═══ Extracted material

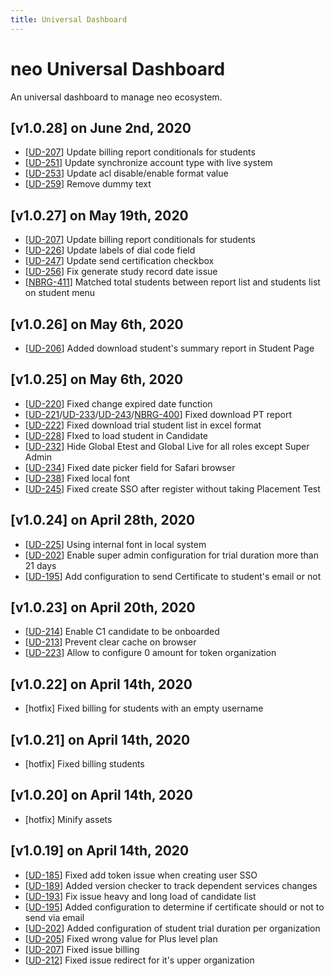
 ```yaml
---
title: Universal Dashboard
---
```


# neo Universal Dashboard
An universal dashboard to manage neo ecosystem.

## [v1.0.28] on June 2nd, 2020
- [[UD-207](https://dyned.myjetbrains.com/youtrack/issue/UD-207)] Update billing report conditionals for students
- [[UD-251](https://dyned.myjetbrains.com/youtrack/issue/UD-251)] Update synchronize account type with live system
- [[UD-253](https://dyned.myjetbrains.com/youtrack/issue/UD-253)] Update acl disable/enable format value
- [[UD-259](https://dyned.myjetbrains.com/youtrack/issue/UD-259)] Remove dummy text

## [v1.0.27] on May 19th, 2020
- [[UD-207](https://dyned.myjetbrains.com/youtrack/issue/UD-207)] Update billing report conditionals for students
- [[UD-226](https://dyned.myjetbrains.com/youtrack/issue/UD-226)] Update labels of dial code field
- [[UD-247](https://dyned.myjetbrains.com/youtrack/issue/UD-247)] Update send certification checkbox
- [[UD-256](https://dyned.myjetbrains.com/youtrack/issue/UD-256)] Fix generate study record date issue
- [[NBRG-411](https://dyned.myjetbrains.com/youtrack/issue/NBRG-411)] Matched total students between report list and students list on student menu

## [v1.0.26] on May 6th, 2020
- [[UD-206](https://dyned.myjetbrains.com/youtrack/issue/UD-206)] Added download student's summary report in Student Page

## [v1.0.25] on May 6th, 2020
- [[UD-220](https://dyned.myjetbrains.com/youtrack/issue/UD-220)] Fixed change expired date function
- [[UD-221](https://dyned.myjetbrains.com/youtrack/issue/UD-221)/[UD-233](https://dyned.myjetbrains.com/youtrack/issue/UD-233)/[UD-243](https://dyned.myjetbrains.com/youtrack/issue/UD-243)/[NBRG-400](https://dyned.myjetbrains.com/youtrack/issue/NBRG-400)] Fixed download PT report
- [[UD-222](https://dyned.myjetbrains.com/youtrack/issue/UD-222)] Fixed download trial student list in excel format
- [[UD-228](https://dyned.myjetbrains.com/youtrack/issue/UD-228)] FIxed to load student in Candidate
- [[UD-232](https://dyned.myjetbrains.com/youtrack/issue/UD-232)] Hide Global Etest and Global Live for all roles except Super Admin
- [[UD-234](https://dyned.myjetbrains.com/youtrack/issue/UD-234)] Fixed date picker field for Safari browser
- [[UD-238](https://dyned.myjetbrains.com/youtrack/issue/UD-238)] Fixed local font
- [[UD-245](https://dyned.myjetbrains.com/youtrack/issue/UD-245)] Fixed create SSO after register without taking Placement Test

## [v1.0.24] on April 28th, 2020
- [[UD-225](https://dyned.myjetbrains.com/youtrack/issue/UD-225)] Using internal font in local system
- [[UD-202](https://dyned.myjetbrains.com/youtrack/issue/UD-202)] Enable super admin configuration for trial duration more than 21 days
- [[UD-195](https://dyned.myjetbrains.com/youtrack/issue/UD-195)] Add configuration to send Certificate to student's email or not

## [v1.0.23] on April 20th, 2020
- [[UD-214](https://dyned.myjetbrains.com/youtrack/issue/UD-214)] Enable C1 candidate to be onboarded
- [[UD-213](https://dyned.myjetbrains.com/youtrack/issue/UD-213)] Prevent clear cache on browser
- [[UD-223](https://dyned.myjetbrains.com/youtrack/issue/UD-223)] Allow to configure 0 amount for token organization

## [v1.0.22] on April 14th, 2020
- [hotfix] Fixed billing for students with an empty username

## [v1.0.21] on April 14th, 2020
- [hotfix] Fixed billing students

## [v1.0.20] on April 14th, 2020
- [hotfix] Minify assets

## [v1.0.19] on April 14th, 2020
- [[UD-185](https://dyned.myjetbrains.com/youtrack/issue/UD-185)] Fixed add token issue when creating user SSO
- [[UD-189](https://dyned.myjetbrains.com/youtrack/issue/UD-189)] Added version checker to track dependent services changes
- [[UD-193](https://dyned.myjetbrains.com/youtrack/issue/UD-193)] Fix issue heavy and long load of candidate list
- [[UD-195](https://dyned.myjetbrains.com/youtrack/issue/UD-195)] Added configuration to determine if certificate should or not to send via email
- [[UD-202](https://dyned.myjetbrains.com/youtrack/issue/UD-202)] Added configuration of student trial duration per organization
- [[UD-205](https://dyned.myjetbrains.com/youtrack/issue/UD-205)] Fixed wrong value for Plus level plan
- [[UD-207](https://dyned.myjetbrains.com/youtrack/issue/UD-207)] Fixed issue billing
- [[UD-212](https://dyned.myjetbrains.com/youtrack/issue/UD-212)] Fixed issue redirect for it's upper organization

══════
═══ Extracted material

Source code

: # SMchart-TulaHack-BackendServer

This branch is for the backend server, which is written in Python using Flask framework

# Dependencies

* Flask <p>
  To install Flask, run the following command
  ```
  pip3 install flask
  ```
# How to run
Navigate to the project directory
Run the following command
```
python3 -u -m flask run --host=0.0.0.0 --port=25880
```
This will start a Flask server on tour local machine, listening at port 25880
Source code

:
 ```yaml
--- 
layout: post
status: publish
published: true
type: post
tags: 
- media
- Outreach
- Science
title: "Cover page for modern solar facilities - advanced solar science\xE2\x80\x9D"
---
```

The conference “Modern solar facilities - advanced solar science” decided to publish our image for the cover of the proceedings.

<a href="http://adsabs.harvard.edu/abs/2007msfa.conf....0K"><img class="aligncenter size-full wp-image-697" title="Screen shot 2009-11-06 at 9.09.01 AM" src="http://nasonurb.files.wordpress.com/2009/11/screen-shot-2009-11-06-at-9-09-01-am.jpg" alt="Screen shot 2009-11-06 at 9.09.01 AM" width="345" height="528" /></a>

══════
═══ Extracted material

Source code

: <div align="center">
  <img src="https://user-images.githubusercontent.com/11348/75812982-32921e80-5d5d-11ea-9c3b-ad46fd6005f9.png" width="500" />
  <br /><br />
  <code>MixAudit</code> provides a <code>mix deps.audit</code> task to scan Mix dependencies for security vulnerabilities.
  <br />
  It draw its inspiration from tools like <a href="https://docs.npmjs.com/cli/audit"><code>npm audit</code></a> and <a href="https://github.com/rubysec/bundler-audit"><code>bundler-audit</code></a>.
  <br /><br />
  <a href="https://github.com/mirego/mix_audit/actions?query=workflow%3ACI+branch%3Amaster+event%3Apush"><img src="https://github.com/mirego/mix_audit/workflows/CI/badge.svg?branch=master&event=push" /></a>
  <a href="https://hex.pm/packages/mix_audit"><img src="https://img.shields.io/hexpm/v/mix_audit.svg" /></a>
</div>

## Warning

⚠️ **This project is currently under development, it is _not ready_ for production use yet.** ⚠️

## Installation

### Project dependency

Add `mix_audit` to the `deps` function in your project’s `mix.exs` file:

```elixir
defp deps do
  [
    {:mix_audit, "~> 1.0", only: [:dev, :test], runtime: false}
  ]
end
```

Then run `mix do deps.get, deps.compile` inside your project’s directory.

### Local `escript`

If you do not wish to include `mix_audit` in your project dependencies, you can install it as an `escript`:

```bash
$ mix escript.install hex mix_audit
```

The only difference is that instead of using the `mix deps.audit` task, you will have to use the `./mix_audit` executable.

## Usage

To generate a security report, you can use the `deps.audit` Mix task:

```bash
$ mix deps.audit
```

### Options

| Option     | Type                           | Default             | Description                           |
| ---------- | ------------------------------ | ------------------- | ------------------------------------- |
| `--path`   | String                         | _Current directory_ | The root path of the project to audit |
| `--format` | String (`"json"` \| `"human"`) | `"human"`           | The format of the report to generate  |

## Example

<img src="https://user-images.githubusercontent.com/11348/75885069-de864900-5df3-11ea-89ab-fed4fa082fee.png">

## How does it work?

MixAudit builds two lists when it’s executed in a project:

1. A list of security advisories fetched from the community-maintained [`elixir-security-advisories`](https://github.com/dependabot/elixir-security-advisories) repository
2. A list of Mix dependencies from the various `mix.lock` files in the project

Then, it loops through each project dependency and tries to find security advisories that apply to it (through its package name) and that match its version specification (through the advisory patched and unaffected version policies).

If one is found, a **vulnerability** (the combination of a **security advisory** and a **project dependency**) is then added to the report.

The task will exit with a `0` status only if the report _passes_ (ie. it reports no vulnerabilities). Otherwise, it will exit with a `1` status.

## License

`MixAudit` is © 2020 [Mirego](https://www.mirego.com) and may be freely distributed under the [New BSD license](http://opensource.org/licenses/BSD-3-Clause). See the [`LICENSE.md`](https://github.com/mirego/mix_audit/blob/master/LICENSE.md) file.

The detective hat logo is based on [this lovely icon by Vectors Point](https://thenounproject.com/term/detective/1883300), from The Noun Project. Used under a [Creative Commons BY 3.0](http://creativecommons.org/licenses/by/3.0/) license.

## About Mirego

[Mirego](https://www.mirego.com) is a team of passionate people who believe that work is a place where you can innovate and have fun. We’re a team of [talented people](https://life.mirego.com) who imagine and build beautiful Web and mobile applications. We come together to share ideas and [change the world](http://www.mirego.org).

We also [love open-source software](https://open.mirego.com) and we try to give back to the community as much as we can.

══════

#### What needs to be done:
Go through the records above and copy each line where "download" is found.

#### Exercise response:
- [[UD-206](https://dyned.myjetbrains.com/youtrack/issue/UD-206)] Added download student's summary report in Student Page
- [[UD-221](https://dyned.myjetbrains.com/youtrack/issue/UD-221)/[UD-233](https://dyned.myjetbrains.com/youtrack/issue/UD-233)/[UD-243](https://dyned.myjetbrains.com/youtrack/issue/UD-243)/[NBRG-400](https://dyned.myjetbrains.com/youtrack/issue/NBRG-400)] Fixed download PT report
- [[UD-222](https://dyned.myjetbrains.com/youtrack/issue/UD-222)] Fixed download trial student list in excel format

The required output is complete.